### [INFORMATION SHOWN]
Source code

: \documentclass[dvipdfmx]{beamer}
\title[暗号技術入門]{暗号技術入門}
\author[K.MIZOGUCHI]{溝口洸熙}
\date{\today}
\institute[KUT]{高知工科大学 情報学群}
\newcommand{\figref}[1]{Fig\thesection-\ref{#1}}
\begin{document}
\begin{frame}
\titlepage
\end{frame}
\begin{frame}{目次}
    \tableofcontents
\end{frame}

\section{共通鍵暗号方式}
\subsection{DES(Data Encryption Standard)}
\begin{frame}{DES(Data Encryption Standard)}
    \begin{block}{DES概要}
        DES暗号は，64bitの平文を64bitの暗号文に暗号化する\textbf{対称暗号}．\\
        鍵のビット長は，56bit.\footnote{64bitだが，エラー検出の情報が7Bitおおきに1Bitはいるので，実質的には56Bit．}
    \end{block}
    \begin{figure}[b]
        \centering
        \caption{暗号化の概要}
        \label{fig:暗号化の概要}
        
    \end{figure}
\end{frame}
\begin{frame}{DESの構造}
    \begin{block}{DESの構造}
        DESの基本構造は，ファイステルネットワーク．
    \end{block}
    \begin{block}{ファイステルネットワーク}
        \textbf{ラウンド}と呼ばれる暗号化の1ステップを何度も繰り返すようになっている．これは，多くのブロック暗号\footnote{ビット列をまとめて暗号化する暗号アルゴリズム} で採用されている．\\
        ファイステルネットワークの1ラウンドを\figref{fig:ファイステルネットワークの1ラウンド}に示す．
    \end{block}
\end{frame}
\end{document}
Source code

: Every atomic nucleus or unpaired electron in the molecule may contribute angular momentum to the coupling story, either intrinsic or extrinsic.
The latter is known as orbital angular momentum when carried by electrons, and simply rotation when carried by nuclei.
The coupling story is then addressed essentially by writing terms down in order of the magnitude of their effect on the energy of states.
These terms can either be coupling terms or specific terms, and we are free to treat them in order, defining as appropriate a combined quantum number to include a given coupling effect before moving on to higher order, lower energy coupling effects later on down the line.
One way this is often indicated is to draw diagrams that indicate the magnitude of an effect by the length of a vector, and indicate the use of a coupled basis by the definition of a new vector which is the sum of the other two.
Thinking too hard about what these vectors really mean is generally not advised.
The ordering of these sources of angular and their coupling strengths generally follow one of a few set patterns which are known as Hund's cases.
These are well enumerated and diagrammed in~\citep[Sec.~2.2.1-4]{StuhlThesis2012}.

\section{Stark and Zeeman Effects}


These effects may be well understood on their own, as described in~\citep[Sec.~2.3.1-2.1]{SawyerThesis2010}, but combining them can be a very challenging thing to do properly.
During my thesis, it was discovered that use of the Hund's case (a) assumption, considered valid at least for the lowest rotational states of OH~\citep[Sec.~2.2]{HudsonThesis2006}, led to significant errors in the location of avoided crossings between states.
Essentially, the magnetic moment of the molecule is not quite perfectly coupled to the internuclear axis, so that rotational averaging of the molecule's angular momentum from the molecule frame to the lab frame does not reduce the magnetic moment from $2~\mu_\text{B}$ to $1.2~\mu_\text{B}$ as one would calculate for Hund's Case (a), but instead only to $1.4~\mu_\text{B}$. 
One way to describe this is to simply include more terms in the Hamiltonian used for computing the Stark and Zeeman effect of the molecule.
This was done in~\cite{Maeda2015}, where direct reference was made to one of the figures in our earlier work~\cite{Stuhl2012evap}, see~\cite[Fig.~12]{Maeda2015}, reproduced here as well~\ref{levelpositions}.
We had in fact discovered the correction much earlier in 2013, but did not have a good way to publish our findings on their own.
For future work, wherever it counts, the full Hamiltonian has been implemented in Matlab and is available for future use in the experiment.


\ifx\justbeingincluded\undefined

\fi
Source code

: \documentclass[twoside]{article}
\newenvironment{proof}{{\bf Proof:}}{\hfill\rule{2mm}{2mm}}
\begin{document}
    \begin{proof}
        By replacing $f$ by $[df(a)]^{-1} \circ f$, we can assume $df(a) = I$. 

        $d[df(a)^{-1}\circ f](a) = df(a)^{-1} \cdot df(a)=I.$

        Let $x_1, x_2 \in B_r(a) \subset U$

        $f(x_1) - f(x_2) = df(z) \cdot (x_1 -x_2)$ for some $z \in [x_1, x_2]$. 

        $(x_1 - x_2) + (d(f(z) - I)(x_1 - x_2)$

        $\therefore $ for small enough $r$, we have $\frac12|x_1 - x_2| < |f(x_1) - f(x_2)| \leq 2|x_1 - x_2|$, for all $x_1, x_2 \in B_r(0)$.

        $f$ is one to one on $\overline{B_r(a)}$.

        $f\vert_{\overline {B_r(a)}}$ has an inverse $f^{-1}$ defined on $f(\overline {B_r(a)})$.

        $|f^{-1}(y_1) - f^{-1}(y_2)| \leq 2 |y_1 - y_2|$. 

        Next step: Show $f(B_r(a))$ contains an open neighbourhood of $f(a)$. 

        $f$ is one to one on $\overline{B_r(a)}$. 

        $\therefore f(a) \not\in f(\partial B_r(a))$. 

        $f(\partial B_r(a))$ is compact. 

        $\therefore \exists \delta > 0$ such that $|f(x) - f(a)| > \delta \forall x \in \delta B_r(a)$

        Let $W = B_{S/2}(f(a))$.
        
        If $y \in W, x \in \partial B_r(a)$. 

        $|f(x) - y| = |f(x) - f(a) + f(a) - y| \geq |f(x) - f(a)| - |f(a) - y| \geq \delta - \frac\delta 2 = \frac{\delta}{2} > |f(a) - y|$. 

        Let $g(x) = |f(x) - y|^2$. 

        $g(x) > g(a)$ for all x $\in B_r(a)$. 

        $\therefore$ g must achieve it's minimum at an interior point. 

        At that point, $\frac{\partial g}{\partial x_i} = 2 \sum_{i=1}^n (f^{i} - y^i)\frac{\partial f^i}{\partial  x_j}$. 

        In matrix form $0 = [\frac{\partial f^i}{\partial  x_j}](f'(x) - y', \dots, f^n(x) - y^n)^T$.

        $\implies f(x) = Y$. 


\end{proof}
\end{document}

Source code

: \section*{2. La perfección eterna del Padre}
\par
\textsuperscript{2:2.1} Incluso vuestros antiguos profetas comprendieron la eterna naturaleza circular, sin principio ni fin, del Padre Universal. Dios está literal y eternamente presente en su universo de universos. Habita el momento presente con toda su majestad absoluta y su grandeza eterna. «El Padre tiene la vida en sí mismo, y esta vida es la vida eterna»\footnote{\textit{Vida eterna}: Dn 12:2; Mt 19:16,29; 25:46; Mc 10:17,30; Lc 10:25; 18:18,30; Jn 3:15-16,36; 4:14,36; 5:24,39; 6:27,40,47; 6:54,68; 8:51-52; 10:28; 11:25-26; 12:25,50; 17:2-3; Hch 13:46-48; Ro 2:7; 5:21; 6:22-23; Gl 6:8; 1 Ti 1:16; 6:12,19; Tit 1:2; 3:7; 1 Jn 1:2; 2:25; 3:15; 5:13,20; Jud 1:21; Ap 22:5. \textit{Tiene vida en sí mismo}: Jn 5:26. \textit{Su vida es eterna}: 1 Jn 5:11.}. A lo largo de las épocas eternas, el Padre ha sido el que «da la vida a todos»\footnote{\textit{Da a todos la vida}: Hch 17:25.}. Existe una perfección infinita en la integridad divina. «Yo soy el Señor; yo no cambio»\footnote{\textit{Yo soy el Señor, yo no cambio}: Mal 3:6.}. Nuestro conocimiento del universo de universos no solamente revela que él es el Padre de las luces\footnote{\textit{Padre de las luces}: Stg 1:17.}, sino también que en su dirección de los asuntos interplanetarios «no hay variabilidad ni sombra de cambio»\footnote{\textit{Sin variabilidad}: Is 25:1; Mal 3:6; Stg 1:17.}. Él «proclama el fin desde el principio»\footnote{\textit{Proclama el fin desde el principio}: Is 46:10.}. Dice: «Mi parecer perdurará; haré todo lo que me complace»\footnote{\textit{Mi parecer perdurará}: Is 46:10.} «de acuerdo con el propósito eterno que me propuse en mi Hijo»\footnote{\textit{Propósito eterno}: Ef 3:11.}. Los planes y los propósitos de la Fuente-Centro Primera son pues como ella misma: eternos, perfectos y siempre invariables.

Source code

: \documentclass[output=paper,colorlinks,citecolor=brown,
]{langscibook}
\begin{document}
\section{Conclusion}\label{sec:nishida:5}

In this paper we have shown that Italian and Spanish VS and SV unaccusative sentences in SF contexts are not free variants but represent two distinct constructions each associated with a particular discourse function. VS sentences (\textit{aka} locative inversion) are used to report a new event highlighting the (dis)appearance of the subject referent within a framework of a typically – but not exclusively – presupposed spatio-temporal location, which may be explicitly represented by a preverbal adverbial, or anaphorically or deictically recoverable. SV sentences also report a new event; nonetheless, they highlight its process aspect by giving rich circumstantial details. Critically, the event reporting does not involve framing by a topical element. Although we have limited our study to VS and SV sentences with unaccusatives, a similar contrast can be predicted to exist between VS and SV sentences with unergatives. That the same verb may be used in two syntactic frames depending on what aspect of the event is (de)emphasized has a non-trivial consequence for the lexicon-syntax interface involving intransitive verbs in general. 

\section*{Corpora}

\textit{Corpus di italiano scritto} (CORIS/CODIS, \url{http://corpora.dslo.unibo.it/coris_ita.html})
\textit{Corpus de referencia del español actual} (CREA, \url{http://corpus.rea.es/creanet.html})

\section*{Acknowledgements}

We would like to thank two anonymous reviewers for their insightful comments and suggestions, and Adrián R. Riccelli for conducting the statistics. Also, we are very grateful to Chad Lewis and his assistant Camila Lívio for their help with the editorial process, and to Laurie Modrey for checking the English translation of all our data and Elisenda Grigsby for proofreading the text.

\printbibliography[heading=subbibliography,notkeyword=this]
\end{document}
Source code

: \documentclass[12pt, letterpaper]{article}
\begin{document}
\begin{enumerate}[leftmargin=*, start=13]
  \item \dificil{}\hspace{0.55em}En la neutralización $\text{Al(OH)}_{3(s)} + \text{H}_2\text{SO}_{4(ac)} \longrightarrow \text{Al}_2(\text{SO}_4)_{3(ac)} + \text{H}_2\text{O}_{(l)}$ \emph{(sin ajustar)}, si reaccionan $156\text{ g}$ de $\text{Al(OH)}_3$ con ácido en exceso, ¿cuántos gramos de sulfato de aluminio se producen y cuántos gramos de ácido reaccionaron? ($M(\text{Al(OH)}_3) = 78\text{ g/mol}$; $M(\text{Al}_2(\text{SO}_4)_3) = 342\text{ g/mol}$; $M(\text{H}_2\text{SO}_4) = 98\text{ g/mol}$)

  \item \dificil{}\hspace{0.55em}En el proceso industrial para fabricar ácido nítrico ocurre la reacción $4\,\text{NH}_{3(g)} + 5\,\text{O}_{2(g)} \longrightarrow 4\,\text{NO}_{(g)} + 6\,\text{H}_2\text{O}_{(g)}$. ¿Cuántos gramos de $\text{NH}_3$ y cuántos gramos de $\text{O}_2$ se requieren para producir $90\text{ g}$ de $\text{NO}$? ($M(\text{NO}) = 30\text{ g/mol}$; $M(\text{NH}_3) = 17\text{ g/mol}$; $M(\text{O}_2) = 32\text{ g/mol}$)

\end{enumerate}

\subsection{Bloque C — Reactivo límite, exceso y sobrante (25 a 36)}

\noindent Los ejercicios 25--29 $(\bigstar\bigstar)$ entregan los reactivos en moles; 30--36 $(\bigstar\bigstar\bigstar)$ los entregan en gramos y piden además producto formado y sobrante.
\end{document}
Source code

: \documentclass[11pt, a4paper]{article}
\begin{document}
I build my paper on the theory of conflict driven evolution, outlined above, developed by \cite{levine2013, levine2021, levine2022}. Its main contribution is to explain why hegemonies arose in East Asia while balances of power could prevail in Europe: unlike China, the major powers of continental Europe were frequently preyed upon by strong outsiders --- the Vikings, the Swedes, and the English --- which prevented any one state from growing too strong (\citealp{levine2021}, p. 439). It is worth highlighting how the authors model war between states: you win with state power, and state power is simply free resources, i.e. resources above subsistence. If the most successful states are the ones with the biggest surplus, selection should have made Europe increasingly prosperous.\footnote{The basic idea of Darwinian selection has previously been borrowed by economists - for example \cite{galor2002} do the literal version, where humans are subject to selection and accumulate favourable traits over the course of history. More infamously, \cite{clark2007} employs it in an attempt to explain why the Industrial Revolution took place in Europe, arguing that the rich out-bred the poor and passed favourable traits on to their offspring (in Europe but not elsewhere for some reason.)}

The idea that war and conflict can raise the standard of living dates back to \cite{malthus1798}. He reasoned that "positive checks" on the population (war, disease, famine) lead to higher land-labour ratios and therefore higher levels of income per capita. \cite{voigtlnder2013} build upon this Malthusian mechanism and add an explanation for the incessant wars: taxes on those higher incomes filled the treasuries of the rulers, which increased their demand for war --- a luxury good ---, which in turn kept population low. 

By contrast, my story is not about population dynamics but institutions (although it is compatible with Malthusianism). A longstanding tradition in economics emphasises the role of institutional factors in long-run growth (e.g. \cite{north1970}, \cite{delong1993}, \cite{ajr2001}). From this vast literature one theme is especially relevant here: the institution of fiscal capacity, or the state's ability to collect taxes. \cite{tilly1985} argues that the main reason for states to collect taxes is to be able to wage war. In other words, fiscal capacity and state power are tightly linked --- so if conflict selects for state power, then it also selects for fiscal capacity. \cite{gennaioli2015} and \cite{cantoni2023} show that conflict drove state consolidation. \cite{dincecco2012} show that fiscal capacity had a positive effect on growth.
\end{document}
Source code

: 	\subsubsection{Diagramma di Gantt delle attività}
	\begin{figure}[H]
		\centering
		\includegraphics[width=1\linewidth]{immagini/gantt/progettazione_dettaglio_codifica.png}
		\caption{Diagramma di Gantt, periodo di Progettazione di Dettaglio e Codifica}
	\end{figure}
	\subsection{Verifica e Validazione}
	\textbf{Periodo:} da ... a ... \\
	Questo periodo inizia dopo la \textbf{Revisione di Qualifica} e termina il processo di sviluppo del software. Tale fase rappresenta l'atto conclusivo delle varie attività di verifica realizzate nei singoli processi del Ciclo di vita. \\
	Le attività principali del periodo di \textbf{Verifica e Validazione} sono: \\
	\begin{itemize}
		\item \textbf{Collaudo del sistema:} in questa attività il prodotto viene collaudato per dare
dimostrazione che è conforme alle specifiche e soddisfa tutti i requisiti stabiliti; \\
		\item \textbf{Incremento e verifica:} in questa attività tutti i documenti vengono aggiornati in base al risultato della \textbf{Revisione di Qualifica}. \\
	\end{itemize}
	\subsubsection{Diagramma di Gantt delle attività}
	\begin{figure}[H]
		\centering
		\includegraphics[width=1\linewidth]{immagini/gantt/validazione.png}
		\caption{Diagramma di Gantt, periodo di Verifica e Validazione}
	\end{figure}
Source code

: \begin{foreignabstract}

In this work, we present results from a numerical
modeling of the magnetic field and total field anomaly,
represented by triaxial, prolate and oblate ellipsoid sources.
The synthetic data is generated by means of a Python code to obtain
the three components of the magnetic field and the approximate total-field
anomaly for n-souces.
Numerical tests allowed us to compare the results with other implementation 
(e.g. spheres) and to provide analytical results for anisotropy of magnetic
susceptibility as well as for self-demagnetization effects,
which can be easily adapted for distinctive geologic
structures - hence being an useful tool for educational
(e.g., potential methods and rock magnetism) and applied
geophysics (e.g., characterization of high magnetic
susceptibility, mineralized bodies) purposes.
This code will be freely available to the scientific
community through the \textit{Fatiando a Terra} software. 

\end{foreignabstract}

### [ACTIVITY]
Produce a word-for-word copy of everything above from the line holding "Essentially, the magnetic" down to the line holding "I)(x_1 - x_2)$", with both of those lines kept.

### [TASK OUTPUT]
Essentially, the magnetic moment of the molecule is not quite perfectly coupled to the internuclear axis, so that rotational averaging of the molecule's angular momentum from the molecule frame to the lab frame does not reduce the magnetic moment from $2~\mu_\text{B}$ to $1.2~\mu_\text{B}$ as one would calculate for Hund's Case (a), but instead only to $1.4~\mu_\text{B}$. 
One way to describe this is to simply include more terms in the Hamiltonian used for computing the Stark and Zeeman effect of the molecule.
This was done in~\cite{Maeda2015}, where direct reference was made to one of the figures in our earlier work~\cite{Stuhl2012evap}, see~\cite[Fig.~12]{Maeda2015}, reproduced here as well~\ref{levelpositions}.
We had in fact discovered the correction much earlier in 2013, but did not have a good way to publish our findings on their own.
For future work, wherever it counts, the full Hamiltonian has been implemented in Matlab and is available for future use in the experiment.


\ifx\justbeingincluded\undefined

\fi
Source code

: \documentclass[twoside]{article}
\newenvironment{proof}{{\bf Proof:}}{\hfill\rule{2mm}{2mm}}
\begin{document}
    \begin{proof}
        By replacing $f$ by $[df(a)]^{-1} \circ f$, we can assume $df(a) = I$. 

        $d[df(a)^{-1}\circ f](a) = df(a)^{-1} \cdot df(a)=I.$

        Let $x_1, x_2 \in B_r(a) \subset U$

        $f(x_1) - f(x_2) = df(z) \cdot (x_1 -x_2)$ for some $z \in [x_1, x_2]$. 

        $(x_1 - x_2) + (d(f(z) - I)(x_1 - x_2)$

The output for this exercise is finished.